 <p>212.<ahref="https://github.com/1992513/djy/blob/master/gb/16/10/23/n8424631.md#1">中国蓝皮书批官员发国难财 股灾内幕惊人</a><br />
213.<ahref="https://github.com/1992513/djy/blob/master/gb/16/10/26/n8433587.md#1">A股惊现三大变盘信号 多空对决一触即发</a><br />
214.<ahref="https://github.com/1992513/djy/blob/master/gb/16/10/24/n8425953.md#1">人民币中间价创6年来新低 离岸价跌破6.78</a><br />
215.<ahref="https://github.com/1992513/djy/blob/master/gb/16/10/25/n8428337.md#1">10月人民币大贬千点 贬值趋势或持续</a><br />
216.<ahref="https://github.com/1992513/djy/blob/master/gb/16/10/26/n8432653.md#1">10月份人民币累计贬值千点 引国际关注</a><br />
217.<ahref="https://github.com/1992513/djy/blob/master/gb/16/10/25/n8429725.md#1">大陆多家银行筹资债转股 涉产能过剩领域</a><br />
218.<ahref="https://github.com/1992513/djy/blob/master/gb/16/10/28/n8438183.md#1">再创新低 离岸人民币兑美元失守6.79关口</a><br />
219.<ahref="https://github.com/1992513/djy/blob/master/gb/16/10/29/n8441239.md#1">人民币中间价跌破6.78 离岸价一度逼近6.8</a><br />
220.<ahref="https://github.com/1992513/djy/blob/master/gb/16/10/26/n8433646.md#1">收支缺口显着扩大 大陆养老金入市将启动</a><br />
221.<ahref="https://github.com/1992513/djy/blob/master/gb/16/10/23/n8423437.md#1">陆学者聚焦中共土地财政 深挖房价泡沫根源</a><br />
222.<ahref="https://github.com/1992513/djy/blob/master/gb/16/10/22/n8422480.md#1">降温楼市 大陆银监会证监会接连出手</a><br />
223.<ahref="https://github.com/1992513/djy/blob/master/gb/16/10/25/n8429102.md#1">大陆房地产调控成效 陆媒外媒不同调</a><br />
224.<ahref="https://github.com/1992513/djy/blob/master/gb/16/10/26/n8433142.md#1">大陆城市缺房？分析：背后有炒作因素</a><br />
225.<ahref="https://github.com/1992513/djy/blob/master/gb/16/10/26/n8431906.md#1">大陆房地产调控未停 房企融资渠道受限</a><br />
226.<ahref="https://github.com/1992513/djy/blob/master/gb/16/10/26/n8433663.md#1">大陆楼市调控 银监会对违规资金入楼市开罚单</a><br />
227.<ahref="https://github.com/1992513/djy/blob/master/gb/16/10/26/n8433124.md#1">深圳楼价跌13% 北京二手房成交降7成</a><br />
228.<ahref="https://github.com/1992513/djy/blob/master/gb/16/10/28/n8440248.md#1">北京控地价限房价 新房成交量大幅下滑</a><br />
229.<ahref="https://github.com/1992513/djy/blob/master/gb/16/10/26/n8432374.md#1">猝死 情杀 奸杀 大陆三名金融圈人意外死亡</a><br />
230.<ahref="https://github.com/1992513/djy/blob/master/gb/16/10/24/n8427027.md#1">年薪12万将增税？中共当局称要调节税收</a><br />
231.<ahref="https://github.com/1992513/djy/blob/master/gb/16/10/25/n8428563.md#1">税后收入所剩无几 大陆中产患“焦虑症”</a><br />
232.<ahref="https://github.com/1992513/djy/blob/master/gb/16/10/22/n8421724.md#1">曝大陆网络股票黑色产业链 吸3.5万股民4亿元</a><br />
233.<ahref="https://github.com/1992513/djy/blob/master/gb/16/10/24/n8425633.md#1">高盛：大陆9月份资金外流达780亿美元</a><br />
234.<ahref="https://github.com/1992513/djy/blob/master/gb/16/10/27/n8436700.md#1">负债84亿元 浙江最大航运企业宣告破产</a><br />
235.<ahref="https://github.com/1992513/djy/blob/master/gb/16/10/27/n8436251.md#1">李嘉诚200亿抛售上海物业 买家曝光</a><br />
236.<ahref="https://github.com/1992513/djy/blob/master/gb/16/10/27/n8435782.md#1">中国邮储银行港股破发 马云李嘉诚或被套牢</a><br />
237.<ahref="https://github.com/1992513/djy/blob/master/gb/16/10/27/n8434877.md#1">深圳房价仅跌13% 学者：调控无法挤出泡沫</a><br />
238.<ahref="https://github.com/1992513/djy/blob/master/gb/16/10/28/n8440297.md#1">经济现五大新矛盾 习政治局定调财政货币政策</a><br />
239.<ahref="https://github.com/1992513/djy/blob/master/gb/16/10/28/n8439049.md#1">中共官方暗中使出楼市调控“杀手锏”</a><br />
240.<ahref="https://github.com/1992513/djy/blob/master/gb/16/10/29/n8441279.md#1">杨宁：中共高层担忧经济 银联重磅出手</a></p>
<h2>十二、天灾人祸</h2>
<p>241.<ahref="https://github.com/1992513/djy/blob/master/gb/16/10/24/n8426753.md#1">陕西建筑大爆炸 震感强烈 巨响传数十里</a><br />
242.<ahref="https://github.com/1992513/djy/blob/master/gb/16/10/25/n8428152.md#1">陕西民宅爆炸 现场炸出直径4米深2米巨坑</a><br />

■ **Aim of the exercise**
Retype every record without alteration.

■ **Your solution**
 <p>212.<ahref="https://github.com/1992513/djy/blob/master/gb/16/10/23/n8424631.md#1">中国蓝皮书批官员发国难财 股灾内幕惊人</a><br />
213.<ahref="https://github.com/1992513/djy/blob/master/gb/16/10/26/n8433587.md#1">A股惊现三大变盘信号 多空对决一触即发</a><br />
214.<ahref="https://github.com/1992513/djy/blob/master/gb/16/10/24/n8425953.md#1">人民币中间价创6年来新低 离岸价跌破6.78</a><br />
215.<ahref="https://github.com/1992513/djy/blob/master/gb/16/10/25/n8428337.md#1">10月人民币大贬千点 贬值趋势或持续</a><br />
216.<ahref="https://github.com/1992513/djy/blob/master/gb/16/10/26/n8432653.md#1">10月份人民币累计贬值千点 引国际关注</a><br />
217.<ahref="https://github.com/1992513/djy/blob/master/gb/16/10/25/n8429725.md#1">大陆多家银行筹资债转股 涉产能过剩领域</a><br />
218.<ahref="https://github.com/1992513/djy/blob/master/gb/16/10/28/n8438183.md#1">再创新低 离岸人民币兑美元失守6.79关口</a><br />
219.<ahref="https://github.com/1992513/djy/blob/master/gb/16/10/29/n8441239.md#1">人民币中间价跌破6.78 离岸价一度逼近6.8</a><br />
220.<ahref="https://github.com/1992513/djy/blob/master/gb/16/10/26/n8433646.md#1">收支缺口显着扩大 大陆养老金入市将启动</a><br />
221.<ahref="https://github.com/1992513/djy/blob/master/gb/16/10/23/n8423437.md#1">陆学者聚焦中共土地财政 深挖房价泡沫根源</a><br />
222.<ahref="https://github.com/1992513/djy/blob/master/gb/16/10/22/n8422480.md#1">降温楼市 大陆银监会证监会接连出手</a><br />
223.<ahref="https://github.com/1992513/djy/blob/master/gb/16/10/25/n8429102.md#1">大陆房地产调控成效 陆媒外媒不同调</a><br />
224.<ahref="https://github.com/1992513/djy/blob/master/gb/16/10/26/n8433142.md#1">大陆城市缺房？分析：背后有炒作因素</a><br />
225.<ahref="https://github.com/1992513/djy/blob/master/gb/16/10/26/n8431906.md#1">大陆房地产调控未停 房企融资渠道受限</a><br />
226.<ahref="https://github.com/1992513/djy/blob/master/gb/16/10/26/n8433663.md#1">大陆楼市调控 银监会对违规资金入楼市开罚单</a><br />
227.<ahref="https://github.com/1992513/djy/blob/master/gb/16/10/26/n8433124.md#1">深圳楼价跌13% 北京二手房成交降7成</a><br />
228.<ahref="https://github.com/1992513/djy/blob/master/gb/16/10/28/n8440248.md#1">北京控地价限房价 新房成交量大幅下滑</a><br />
229.<ahref="https://github.com/1992513/djy/blob/master/gb/16/10/26/n8432374.md#1">猝死 情杀 奸杀 大陆三名金融圈人意外死亡</a><br />
230.<ahref="https://github.com/1992513/djy/blob/master/gb/16/10/24/n8427027.md#1">年薪12万将增税？中共当局称要调节税收</a><br />
231.<ahref="https://github.com/1992513/djy/blob/master/gb/16/10/25/n8428563.md#1">税后收入所剩无几 大陆中产患“焦虑症”</a><br />
232.<ahref="https://github.com/1992513/djy/blob/master/gb/16/10/22/n8421724.md#1">曝大陆网络股票黑色产业链 吸3.5万股民4亿元</a><br />
233.<ahref="https://github.com/1992513/djy/blob/master/gb/16/10/24/n8425633.md#1">高盛：大陆9月份资金外流达780亿美元</a><br />
234.<ahref="https://github.com/1992513/djy/blob/master/gb/16/10/27/n8436700.md#1">负债84亿元 浙江最大航运企业宣告破产</a><br />
235.<ahref="https://github.com/1992513/djy/blob/master/gb/16/10/27/n8436251.md#1">李嘉诚200亿抛售上海物业 买家曝光</a><br />
236.<ahref="https://github.com/1992513/djy/blob/master/gb/16/10/27/n8435782.md#1">中国邮储银行港股破发 马云李嘉诚或被套牢</a><br />
237.<ahref="https://github.com/1992513/djy/blob/master/gb/16/10/27/n8434877.md#1">深圳房价仅跌13% 学者：调控无法挤出泡沫</a><br />
238.<ahref="https://github.com/1992513/djy/blob/master/gb/16/10/28/n8440297.md#1">经济现五大新矛盾 习政治局定调财政货币政策</a><br />
239.<ahref="https://github.com/1992513/djy/blob/master/gb/16/10/28/n8439049.md#1">中共官方暗中使出楼市调控“杀手锏”</a><br />
240.<ahref="https://github.com/1992513/djy/blob/master/gb/16/10/29/n8441279.md#1">杨宁：中共高层担忧经济 银联重磅出手</a></p>
<h2>十二、天灾人祸</h2>
<p>241.<ahref="https://github.com/1992513/djy/blob/master/gb/16/10/24/n8426753.md#1">陕西建筑大爆炸 震感强烈 巨响传数十里</a><br />
242.<ahref="https://github.com/1992513/djy/blob/master/gb/16/10/25/n8428152.md#1">陕西民宅爆炸 现场炸出直径4米深2米巨坑</a><br />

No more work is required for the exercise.